Ancestry


Pastor’s Epistle—August, A.D. 2014 A
The Story of Your Family

According to Think Like a Freak, the third book in the Freakonomics series, only 14% of U.S. adults in a recent poll could recall all Ten Commandments. 29% couldn’t name a single one. If that surprises you (or perhaps relieves you), it shouldn’t. People have a hard time remembering lists. They don’t mean much to us. But we love to remember stories.

Stories give life meaning. They motivate us, relieve depression, offer guidance, and increase learning. Each of us holds a worldview that is, in effect, our baseline story. Each of us remembers his or her life not as a random series of recollections but as a coherent tale that we can edit, re-read, and share. Recent studies have borne out the importance of having a family story; children who know the stories of their ancestors before them develop higher self-esteem and a greater sense of control over their lives.

Me, I’ve always been a story guy. You can tell by all the weird stuff in my office. Sure, there are those mounds of books that I keep accruing far faster than I can read them, in the hope beyond hope that someday—after my kids graduate? when I retire?—I’ll actually be able to get through them all. But then there are the bizarre knick-knacks, the swords and helmets and bottles and boxes and flags and replicas and various other things on my office shelves that my wife would prefer I not bring home to clutter up the house. Someone once asked the purpose of all these curios. “Everything I own tells a story,” I replied. “That, to me, has always been the greatest utility.” My old college roommate told me that might be the truest thing I’ve ever said.

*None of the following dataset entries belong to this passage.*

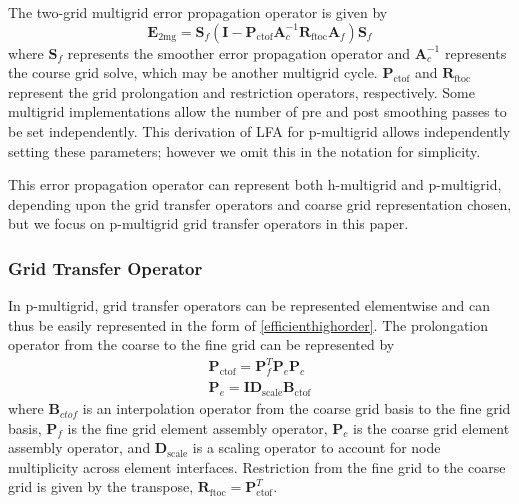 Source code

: \documentclass[review]{siamart190516}
\begin{document}
The two-grid multigrid error propagation operator is given by
\begin{equation}
\mathbf{E}_{\text{2mg}} = \mathbf{S}_f \left( \mathbf{I} - \mathbf{P}_{\text{ctof}} \mathbf{A}_c^{-1} \mathbf{R}_{\text{ftoc}} \mathbf{A}_f \right) \mathbf{S}_f
\end{equation}
where $\mathbf{S}_f$ represents the smoother error propagation operator and $\mathbf{A}_c^{-1}$ represents the course grid solve, which may be another multigrid cycle.
$\mathbf{P}_{\text{ctof}}$ and $\mathbf{R}_{\text{ftoc}}$ represent the grid prolongation and restriction operators, respectively.
Some multigrid implementations allow the number of pre and post smoothing passes to be set independently.
This derivation of LFA for p-multigrid allows independently setting these parameters; however we omit this in the notation for simplicity.

This error propagation operator can represent both h-multigrid and p-multigrid, depending upon the grid transfer operators and coarse grid representation chosen, but we focus on p-multigrid grid transfer operators in this paper.

\subsubsection{Grid Transfer Operator}\label{sec:grids}

In p-multigrid, grid transfer operators can be represented elementwise and can thus be easily represented in the form of \cref{efficienthighorder}.
The prolongation operator from the coarse to the fine grid can be represented by
\begin{equation}
\begin{split}
\mathbf{P}_{\text{ctof}} = \mathbf{P}_f^T \mathbf{P}_e \mathbf{P}_c\\
\mathbf{P}_e = \mathbf{I} \mathbf{D}_{\text{scale}} \mathbf{B}_{\text{ctof}}
\end{split}
\end{equation}
where $\mathbf{B}_{ctof}$ is an interpolation operator from the coarse grid basis to the fine grid basis, $\mathbf{P}_f$ is the fine grid element assembly operator, $\mathbf{P}_c$ is the coarse grid element assembly operator, and $\mathbf{D}_{\text{scale}}$ is a scaling operator to account for node multiplicity across element interfaces.
Restriction from the fine grid to the coarse grid is given by the transpose, $\mathbf{R}_{\text{ftoc}} = \mathbf{P}_{\text{ctof}}^T$.
\end{document}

Thanks to a Christmas gift subscription to Ancestry.com, I’ve recently been able to delve into my greater family history. One of my brothers has assembled a gargantuan 8,000-member family tree stretching back well over a thousand years. We’ve found farmers and explorers and lesser nobles and harsh kings and bloody conquerors. One of my tenth-great grandfathers founded New Jersey. (I’m so sorry.) George Clooney made a movie about my grandpa’s cousin. Shakespeare mentions an uncle. I’m descended from the Emperor Charlemagne, William the Conqueror, and weaselly Prince John of Robin Hood fame. We even found who looks to be the first Stout: Sigurd the Stout, a Viking conqueror of Scotland. And do you know what his father’s name was? Thorfinn Skullsplitter. That’s right. Before the family name was Stout, it was Skullsplitter.

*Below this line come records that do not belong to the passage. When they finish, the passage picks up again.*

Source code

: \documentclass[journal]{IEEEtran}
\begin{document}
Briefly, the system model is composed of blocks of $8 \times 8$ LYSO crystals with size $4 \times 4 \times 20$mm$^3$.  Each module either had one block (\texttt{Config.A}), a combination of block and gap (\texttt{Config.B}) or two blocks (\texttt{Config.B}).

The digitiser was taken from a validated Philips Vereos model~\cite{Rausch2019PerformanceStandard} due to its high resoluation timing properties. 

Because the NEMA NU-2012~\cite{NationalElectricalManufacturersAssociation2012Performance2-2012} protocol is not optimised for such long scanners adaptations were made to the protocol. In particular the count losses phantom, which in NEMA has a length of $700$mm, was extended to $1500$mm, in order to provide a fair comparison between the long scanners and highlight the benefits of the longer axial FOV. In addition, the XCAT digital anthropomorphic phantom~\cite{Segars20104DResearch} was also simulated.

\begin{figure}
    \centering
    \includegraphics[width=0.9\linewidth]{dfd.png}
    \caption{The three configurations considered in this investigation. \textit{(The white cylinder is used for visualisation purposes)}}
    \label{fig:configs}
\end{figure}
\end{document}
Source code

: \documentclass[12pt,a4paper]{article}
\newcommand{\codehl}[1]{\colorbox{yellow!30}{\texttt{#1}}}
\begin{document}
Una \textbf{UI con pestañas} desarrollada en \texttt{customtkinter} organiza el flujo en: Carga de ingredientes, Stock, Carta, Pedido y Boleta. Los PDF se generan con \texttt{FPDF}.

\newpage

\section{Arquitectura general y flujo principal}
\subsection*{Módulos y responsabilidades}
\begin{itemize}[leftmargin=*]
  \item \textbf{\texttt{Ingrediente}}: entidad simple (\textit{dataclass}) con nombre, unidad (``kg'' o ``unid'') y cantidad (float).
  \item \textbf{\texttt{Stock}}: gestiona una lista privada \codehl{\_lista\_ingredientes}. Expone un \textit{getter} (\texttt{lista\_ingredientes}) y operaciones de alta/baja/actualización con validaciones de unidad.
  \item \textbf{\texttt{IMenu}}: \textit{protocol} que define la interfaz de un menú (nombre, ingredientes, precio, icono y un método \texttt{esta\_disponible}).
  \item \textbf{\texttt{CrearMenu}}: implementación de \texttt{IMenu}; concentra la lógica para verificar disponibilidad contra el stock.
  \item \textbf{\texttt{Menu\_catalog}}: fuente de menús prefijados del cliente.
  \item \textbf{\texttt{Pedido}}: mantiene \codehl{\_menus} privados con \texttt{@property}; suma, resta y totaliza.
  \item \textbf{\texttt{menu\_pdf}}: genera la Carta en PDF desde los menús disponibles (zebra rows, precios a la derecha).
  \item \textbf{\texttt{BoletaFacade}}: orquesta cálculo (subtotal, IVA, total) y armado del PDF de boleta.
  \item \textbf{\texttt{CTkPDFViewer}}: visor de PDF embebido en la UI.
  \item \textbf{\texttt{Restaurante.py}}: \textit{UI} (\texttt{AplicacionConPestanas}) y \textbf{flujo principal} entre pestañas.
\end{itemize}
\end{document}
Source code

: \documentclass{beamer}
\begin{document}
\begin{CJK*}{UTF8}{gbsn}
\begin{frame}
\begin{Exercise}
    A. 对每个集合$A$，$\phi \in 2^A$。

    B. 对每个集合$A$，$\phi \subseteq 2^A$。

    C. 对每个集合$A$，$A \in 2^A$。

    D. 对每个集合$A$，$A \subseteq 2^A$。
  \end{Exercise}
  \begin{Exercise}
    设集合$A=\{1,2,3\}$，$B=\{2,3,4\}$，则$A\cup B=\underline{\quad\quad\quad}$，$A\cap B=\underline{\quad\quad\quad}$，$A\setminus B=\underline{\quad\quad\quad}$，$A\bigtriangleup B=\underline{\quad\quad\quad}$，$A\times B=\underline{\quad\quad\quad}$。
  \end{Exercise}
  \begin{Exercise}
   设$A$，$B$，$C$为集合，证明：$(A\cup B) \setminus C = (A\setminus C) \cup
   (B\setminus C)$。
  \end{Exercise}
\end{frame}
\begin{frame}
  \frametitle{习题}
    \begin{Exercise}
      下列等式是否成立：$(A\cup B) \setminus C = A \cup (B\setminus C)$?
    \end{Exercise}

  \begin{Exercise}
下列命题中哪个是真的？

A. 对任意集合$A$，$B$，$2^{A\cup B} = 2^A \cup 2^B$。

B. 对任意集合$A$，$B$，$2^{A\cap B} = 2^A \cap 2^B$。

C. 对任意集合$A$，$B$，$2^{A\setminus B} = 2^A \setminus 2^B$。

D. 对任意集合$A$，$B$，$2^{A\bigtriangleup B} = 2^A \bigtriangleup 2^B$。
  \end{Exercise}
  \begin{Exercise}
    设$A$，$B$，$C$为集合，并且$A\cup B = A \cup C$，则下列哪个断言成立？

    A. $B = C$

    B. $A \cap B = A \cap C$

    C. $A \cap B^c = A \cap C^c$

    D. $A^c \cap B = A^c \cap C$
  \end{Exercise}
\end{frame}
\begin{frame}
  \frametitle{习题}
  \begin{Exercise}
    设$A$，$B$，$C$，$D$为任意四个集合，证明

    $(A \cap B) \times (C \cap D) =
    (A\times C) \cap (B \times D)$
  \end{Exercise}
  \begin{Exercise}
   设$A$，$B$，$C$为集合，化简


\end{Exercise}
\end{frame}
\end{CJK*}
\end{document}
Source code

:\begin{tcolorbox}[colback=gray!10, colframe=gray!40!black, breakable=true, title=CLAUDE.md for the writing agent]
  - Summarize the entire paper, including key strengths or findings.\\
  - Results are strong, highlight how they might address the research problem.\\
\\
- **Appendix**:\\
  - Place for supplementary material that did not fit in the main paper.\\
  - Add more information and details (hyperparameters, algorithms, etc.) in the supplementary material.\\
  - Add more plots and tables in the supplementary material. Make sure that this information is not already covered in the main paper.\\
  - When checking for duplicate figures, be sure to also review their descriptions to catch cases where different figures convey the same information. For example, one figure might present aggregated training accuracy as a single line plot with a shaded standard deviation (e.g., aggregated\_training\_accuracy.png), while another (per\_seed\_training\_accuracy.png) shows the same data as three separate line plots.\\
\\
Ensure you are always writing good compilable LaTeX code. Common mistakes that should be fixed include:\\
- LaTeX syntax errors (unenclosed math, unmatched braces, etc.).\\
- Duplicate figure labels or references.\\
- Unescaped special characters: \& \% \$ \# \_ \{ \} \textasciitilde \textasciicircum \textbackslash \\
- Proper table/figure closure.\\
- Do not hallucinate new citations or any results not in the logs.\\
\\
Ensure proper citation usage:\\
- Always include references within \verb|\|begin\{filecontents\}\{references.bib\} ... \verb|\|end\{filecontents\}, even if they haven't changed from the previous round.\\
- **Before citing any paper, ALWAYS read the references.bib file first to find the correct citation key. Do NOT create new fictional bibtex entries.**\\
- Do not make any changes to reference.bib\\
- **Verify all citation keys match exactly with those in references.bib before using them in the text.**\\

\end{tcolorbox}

Does this change who I am, to know that my Mother’s people fought George Washington as mercenaries, or that my Nth-great-grandfather was the king who executed Braveheart? I suppose it does. I have a greater story now, one that makes history and family and the world itself more exciting, more vivid, because I know how deeply entwined we all are within it. And I have such astounding tales to tell my son and daughters about their ancestors of old! History isn’t just stories anymore. It’s our stories.

That’s what the Bible is, too. It’s not just a series of tales about unrelated people from times long since passed. The Bible is the story of our people—all of our peoples. When we were adopted into the Body of Christ, we were adopted into the people of God. Abraham is our ancestor now. So are Moses and Samson and David and the Maccabees and Peter and Paul and the saints. The Bible is not a compilation of lists to learn about religion. The Bible is the love story between God and His people—between God and your family. Every story in it is your story, just as it was your parents’ story, and just as it shall be your children’s story. It’s not about facts and dates for rote memorization. That’s not the point. It’s about sharing all that God has done, is doing, and always will do for you. The promises He gives are for you, the salvation He offers is for you, and the love revealed therein is for you. Yes, you, specifically.

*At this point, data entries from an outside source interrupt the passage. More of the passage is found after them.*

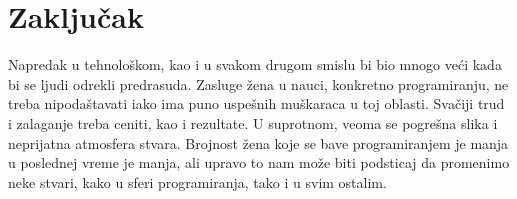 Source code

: \documentclass[a4paper,12pt]{article}
\begin{document}
\section{Zaključak}
\begin{flushleft}
Napredak u tehnološkom, kao i u svakom drugom smislu bi bio mnogo veći kada bi se ljudi odrekli predrasuda. Zasluge žena  u nauci, konkretno programiranju, ne treba nipodaštavati iako ima puno uspešnih muškaraca u toj oblasti. Svačiji trud i zalaganje treba ceniti, kao i rezultate. U suprotnom, veoma se pogrešna slika i neprijatna atmosfera stvara. Brojnost žena koje se bave programiranjem je manja u poslednej vreme je manja, ali upravo to nam može biti podsticaj da promenimo neke stvari, kako u sferi programiranja, tako i u svim ostalim.
\end{flushleft}

\newpage



\cite{ashcraft2016women}
\cite{branson2018future}
\cite{mauchly1980eniac}
\cite{punt2018ada}
\cite{actionmargaret}
\end{document}

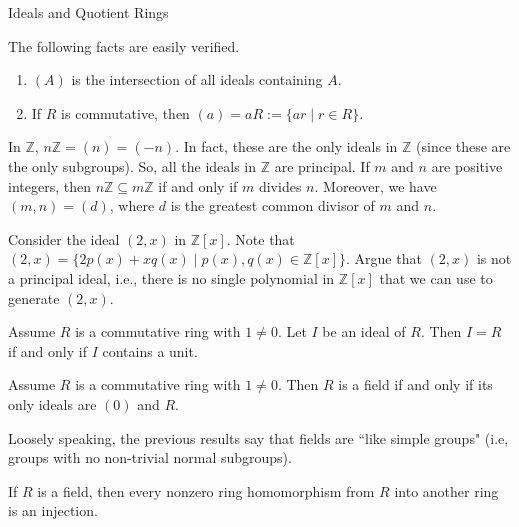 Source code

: \begin{section}{Ideals and Quotient Rings}
\begin{remark}
The following facts are easily verified.
\begin{enumerate}[label=\textrm{(\alph*)}]
\item $(A)$ is the intersection of all ideals containing $A$.
\item If $R$ is commutative, then $(a)=aR:=\{ar\mid r\in R\}$.
\end{enumerate}
\end{remark}

\begin{example}\label{ex:PrincipalIdeals}
In $\mathbb{Z}$, $n\mathbb{Z}=(n)=(-n)$.  In fact, these are the only ideals in $\mathbb{Z}$ (since these are the only subgroups). So, all the ideals in $\mathbb{Z}$ are principal. If $m$ and $n$ are positive integers, then $n\mathbb{Z}\subseteq m\mathbb{Z}$ if and only if $m$ divides $n$.  Moreover, we have $(m,n)=(d)$, where $d$ is the greatest common divisor of $m$ and $n$.
\end{example}

\begin{problem}
Consider the ideal $(2,x)$ in $\mathbb{Z}[x]$. Note that $(2,x)=\{2p(x)+xq(x)\mid p(x),q(x)\in\mathbb{Z}[x]\}$.  Argue that $(2,x)$ is not a principal ideal, i.e., there is no single polynomial in $\mathbb{Z}[x]$ that we can use to generate $(2,x)$.
\end{problem}

\begin{theorem}
Assume $R$ is a commutative ring with $1\neq 0$. Let $I$ be an ideal of $R$. Then $I=R$ if and only if $I$ contains a unit.
\end{theorem}

\begin{theorem}
Assume $R$ is a commutative ring with $1\neq 0$.  Then $R$ is a field if and only if its only ideals are $(0)$ and $R$.
\end{theorem}

Loosely speaking, the previous results say that fields are ``like simple groups" (i.e, groups with no non-trivial normal subgroups).

\begin{corollary}\label{cor:HomFromField}
If $R$ is a field, then every nonzero ring homomorphism from $R$ into another ring is an injection.
\end{corollary}

\end{section}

The Bible is the story of your family, of God our Father and of our brothers and sisters in Christ. Pick it up. Read it together. Claim it as your own. Wonder at what God has done for you and yours. And then pass the story on, as it has been passed on for thousands of years, from parent to child and family to family, all for the greater glory of God.

It truly is the Greatest Story Ever Told. And it’s all yours.